Le juge confirme le procureur dans son réquisitoire
Le témoin a également déclaré à la police que le couteau utilisé par le mis en cause ne faisait pas partie des couverts de l’auberge. À la barre de la Chambre criminelle, hier, l’accusé a servi une autre version. À l’en croire, la victime s’est présentée à lui comme vivant une situation de pauvreté grave dans sa famille. Sur ce, il a promis de l’aider en commençant d’abord par lui louer une chambre avant d’aller voir sa famille. L’accusé a également déclaré qu’il s’en est suivi une relation amoureuse et il avait même promis de la marier. Malheureusement, poursuit-il, leurs parents n’étaient plus d’accord pour le mariage à cause de la grossesse. Selon le mis en cause, la dame a tenté d’interrompre la grossesse. Quand la dame est guérie, soutient toujours l’accusé, elle est venue le retrouver en lui menaçant de lui faire la fête. C’est ainsi qu’il a pris peur et s’est saisi des couverts de l’auberge et l’a poignardé sans savoir à quel endroit du corps.
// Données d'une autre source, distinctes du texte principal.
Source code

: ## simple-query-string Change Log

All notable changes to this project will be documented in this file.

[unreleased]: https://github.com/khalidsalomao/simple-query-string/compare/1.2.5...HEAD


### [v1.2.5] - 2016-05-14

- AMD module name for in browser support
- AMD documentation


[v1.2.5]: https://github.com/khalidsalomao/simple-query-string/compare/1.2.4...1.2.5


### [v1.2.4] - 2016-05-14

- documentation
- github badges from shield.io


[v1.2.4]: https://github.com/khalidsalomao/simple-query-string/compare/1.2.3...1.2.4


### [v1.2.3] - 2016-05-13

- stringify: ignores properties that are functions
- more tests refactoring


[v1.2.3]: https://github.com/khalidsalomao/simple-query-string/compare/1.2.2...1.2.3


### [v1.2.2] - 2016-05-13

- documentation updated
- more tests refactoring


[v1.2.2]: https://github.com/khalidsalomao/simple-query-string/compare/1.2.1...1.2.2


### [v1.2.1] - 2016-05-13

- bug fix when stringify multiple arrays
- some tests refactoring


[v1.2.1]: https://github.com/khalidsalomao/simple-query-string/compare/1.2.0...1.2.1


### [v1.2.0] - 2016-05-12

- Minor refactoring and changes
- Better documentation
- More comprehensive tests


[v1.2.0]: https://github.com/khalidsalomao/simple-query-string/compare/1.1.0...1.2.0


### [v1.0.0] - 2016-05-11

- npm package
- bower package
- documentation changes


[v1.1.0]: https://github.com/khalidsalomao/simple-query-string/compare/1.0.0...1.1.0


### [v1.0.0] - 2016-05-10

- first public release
Invité à faire ses réquisitions, le parquetier a relevé des contradictions dans les déclarations de l’accusé quant à la provenance du couteau. Selon lui, deux couteaux ont été retrouvés sur la scène du crime. Parlant justement du couteau, le parquetier a déclaré que l’accusé a atteint l’artère pulmonaire donc aucune chance de survie pour la victime. La zone visée décrit une intention manifeste de donner la mort. Sur ce, il a demandé à la Cour de rejeter la légitime défense et la provocation. Il a requis 20 ans de travaux forcés.
Pour sa part, la défense a demandé la requalification des faits en coups mortels avant de plaider pour une application bienveillante de la loi pénale. En rendant sa décision, la Cour a suivi le parquetier dans son réquisitoire en condamnant l’accusé à 20 ans de travaux forcés.